Die bulgarische Kinderschutzorganisation „National Network for Children“ hat den Fall nun publik gemacht und übt harsche Kritik an der Stadtverwaltung. Man hätte stets vorgegeben, sich des Problems in „Block 20“ annehmen zu wollen, habe dann aber sämtliche gute Vorsätze wieder über Bord geworfen, heißt es in einem Bericht. Mit den Jahren sei das Wohnviertel zu einem echten Ghetto verkommen, sukzessive wurden Strom- und Wasserversorgung abgeschaltet – und schließlich auch die Mietverträge gekündigt, weil von den Bewohnern längst niemand mehr Miete zahlen konnte.

Ende Mai 2010 wurde der bauliche Zustand von „Block 20“ als gefährlich eingestuft, den Bewohnern wurde mitgeteilt, sie müssten ausziehen. Als ein Kind von einem Betonbrocken erschlagen wurde, ließ Bürgermeister Slavov das Gelände von der Polizei räumen und einen Metallzaun rundherum errichten. Hunderte Familien waren plötzlich obdachlos und siedelten sich unter Plastikplanen oder Holzverschlägen rund um die Baustelle an.
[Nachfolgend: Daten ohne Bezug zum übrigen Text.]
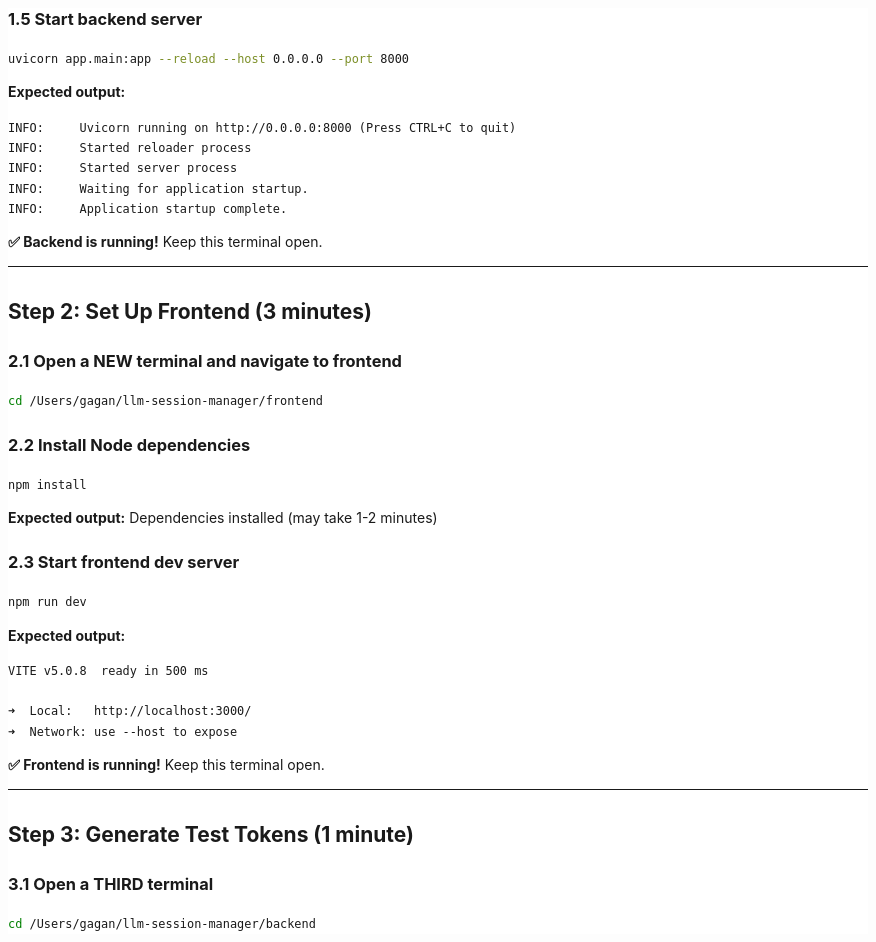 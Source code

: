 ### 1.5 Start backend server
```bash
uvicorn app.main:app --reload --host 0.0.0.0 --port 8000
```

**Expected output:**
```
INFO:     Uvicorn running on http://0.0.0.0:8000 (Press CTRL+C to quit)
INFO:     Started reloader process
INFO:     Started server process
INFO:     Waiting for application startup.
INFO:     Application startup complete.
```

**✅ Backend is running!** Keep this terminal open.

---

## Step 2: Set Up Frontend (3 minutes)

### 2.1 Open a NEW terminal and navigate to frontend
```bash
cd /Users/gagan/llm-session-manager/frontend
```

### 2.2 Install Node dependencies
```bash
npm install
```

**Expected output:** Dependencies installed (may take 1-2 minutes)

### 2.3 Start frontend dev server
```bash
npm run dev
```

**Expected output:**
```
VITE v5.0.8  ready in 500 ms

➜  Local:   http://localhost:3000/
➜  Network: use --host to expose
```

**✅ Frontend is running!** Keep this terminal open.

---

## Step 3: Generate Test Tokens (1 minute)

### 3.1 Open a THIRD terminal
```bash
cd /Users/gagan/llm-session-manager/backend
```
Seither hat sich die Situation nur noch verschärft, die Temperaturen nähern sich allmählich dem Gefrierpunkt. Das „National Network for Children“ fordert vor allem, dass die große Zahl an Kleinkindern samt ihren Müttern in sozialen Einrichtungen untergebracht werden sollen. Für den Rest allerdings bleibt nur zu hoffen, dass der Winter nicht allzu streng wird.